Ad Infinitum

Robert Pruitt

Salon 94 New York

December 10, 2020 - January 9, 2021


Artworks

“All art is political.” That’s a saying from my bandmate in ONO, frontperson and visual artist travis—a seventy-four-year-old queer, Black veteran from Mississippi. “Otherwise, it’s just a pretty thing,” he explains. For Black artists like travis, and our bandleader P Michael Grego, being political isn’t an option. Being alive and Black in the United States is political in itself, and being joyous and Black in the United States is revolutionary.

Robert Pruitt’s work is alive, joyous, and often speculative, pulling from Black American life, history, science fiction, music, comic books, film, the natural world, and more. P Michael and I felt a kindred tug viewing Robert’s art, and news of the current exhibition sounded the siren of familiarity—for one, travis’ visual work appeared alongside Robert’s at a Hyde Park Art Center exhibition called Interstellar Low Ways back in 2006-2007, celebrating the life of visionary Saturnian jazz composer Sun Ra; for a second, our creations pull strands from a similar tapestry—a democratized rolodex of storytelling and artistic formats.

For me, this crystallized while watching the Samuel Delany documentary The Polymath. In undergrad, I took a class by poet, theorist, and recently-christened Guggenheim genius Fred Moten.

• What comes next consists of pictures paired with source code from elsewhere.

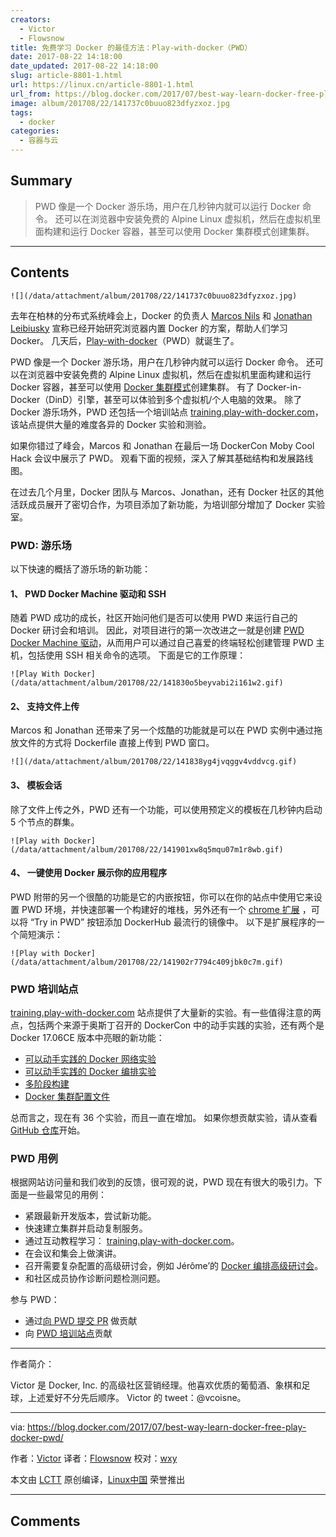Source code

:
 ```yaml
---
creators:
  - Victor
  - Flowsnow
title: 免费学习 Docker 的最佳方法：Play-with-docker（PWD）
date: 2017-08-22 14:18:00
date_updated: 2017-08-22 14:18:00
slug: article-8801-1.html
url: https://linux.cn/article-8801-1.html
url_from: https://blog.docker.com/2017/07/best-way-learn-docker-free-play-docker-pwd/
image: album/201708/22/141737c0buuo823dfyzxoz.jpg
tags:
  - docker
categories:
  - 容器与云
---
```


## Summary

> PWD 像是一个 Docker 游乐场，用户在几秒钟内就可以运行 Docker 命令。 还可以在浏览器中安装免费的 Alpine Linux 虚拟机，然后在虚拟机里面构建和运行 Docker 容器，甚至可以使用 Docker 集群模式创建集群。

***

<!-- more -->

## Contents

`![](/data/attachment/album/201708/22/141737c0buuo823dfyzxoz.jpg)`

去年在柏林的分布式系统峰会上，Docker 的负责人 [Marcos Nils](https://www.twitter.com/marcosnils) 和 [Jonathan Leibiusky](https://www.twitter.com/xetorthio) 宣称已经开始研究浏览器内置 Docker 的方案，帮助人们学习 Docker。 几天后，[Play-with-docker](http://play-with-docker.com/)（PWD）就诞生了。

PWD 像是一个 Docker 游乐场，用户在几秒钟内就可以运行 Docker 命令。 还可以在浏览器中安装免费的 Alpine Linux 虚拟机，然后在虚拟机里面构建和运行 Docker 容器，甚至可以使用 [Docker 集群模式](https://docs.docker.com/engine/swarm/)创建集群。 有了 Docker-in-Docker（DinD）引擎，甚至可以体验到多个虚拟机/个人电脑的效果。 除了 Docker 游乐场外，PWD 还包括一个培训站点 [training.play-with-docker.com](http://training.play-with-docker.com/)，该站点提供大量的难度各异的 Docker 实验和测验。

如果你错过了峰会，Marcos 和 Jonathan 在最后一场 DockerCon Moby Cool Hack 会议中展示了 PWD。 观看下面的视频，深入了解其基础结构和发展路线图。

在过去几个月里，Docker 团队与 Marcos、Jonathan，还有 Docker 社区的其他活跃成员展开了密切合作，为项目添加了新功能，为培训部分增加了 Docker 实验室。

### PWD: 游乐场

以下快速的概括了游乐场的新功能：

#### 1、 PWD Docker Machine 驱动和 SSH

随着 PWD 成功的成长，社区开始问他们是否可以使用 PWD 来运行自己的 Docker 研讨会和培训。 因此，对项目进行的第一次改进之一就是创建 [PWD Docker Machine 驱动](https://github.com/play-with-docker/docker-machine-driver-pwd/releases/tag/v0.0.5)，从而用户可以通过自己喜爱的终端轻松创建管理 PWD 主机，包括使用 SSH 相关命令的选项。 下面是它的工作原理：

`![Play With Docker](/data/attachment/album/201708/22/141830o5beyvabi2i161w2.gif)`

#### 2、 支持文件上传

Marcos 和 Jonathan 还带来了另一个炫酷的功能就是可以在 PWD 实例中通过拖放文件的方式将 Dockerfile 直接上传到 PWD 窗口。

`![](/data/attachment/album/201708/22/141838yg4jvqggv4vddvcg.gif)`

#### 3、 模板会话

除了文件上传之外，PWD 还有一个功能，可以使用预定义的模板在几秒钟内启动 5 个节点的群集。

`![Play with Docker](/data/attachment/album/201708/22/141901xw8q5mqu07m1r8wb.gif)`

#### 4、 一键使用 Docker 展示你的应用程序

PWD 附带的另一个很酷的功能是它的内嵌按钮，你可以在你的站点中使用它来设置 PWD 环境，并快速部署一个构建好的堆栈，另外还有一个 [chrome 扩展](https://chrome.google.com/webstore/detail/play-with-docker/kibbhpioncdhmamhflnnmfonadknnoan) ，可以将 “Try in PWD” 按钮添加 DockerHub 最流行的镜像中。 以下是扩展程序的一个简短演示：

`![Play with Docker](/data/attachment/album/201708/22/141902r7794c409jbk0c7m.gif)`

### PWD 培训站点

[training.play-with-docker.com](http://training.play-with-docker.com/) 站点提供了大量新的实验。有一些值得注意的两点，包括两个来源于奥斯丁召开的 DockerCon 中的动手实践的实验，还有两个是 Docker 17.06CE 版本中亮眼的新功能：

* [可以动手实践的 Docker 网络实验](http://training.play-with-docker.com/docker-networking-hol/)
* [可以动手实践的 Docker 编排实验](http://training.play-with-docker.com/orchestration-hol/)
* [多阶段构建](http://training.play-with-docker.com/multi-stage/)
* [Docker 集群配置文件](http://training.play-with-docker.com/swarm-config/)

总而言之，现在有 36 个实验，而且一直在增加。 如果你想贡献实验，请从查看 [GitHub 仓库](https://github.com/play-with-docker/play-with-docker.github.io)开始。

### PWD 用例

根据网站访问量和我们收到的反馈，很可观的说，PWD 现在有很大的吸引力。下面是一些最常见的用例：

* 紧跟最新开发版本，尝试新功能。
* 快速建立集群并启动复制服务。
* 通过互动教程学习： [training.play-with-docker.com](http://training.play-with-docker.com/)。
* 在会议和集会上做演讲。
* 召开需要复杂配置的高级研讨会，例如 Jérôme’的 [Docker 编排高级研讨会](https://github.com/docker/labs/tree/master/Docker-Orchestration)。
* 和社区成员协作诊断问题检测问题。

参与 PWD：

* 通过[向 PWD 提交 PR](https://github.com/play-with-docker/) 做贡献
* 向 [PWD 培训站点](https://github.com/play-with-docker/training)贡献

---

作者简介：

Victor 是 Docker, Inc. 的高级社区营销经理。他喜欢优质的葡萄酒、象棋和足球，上述爱好不分先后顺序。 Victor 的 tweet：@vcoisne。

---

via: <https://blog.docker.com/2017/07/best-way-learn-docker-free-play-docker-pwd/>

作者：[Victor](https://blog.docker.com/author/victor_c/) 译者：[Flowsnow](https://github.com/Flowsnow) 校对：[wxy](https://github.com/wxy)

本文由 [LCTT](https://github.com/LCTT/TranslateProject) 原创编译，[Linux中国](https://linux.cn/) 荣誉推出

***

## Comments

Delany’s Dhalgren was the second book we read, and I became obsessed, so Fred leant me his copy of the doc. I was already a deep, deep nerd with science fiction, comic books, video games, etc, but had a weird qualm regarding my nerdship—a shame, a hesitancy. Seeing a titan like Delany in The Polymath not giving a shit about format was illuminating. I mean, he’s the coolest. The story is the story—if it’s good, and the medium tells it well, next question. Poof—shame gone. It’s all science fiction, anyhow.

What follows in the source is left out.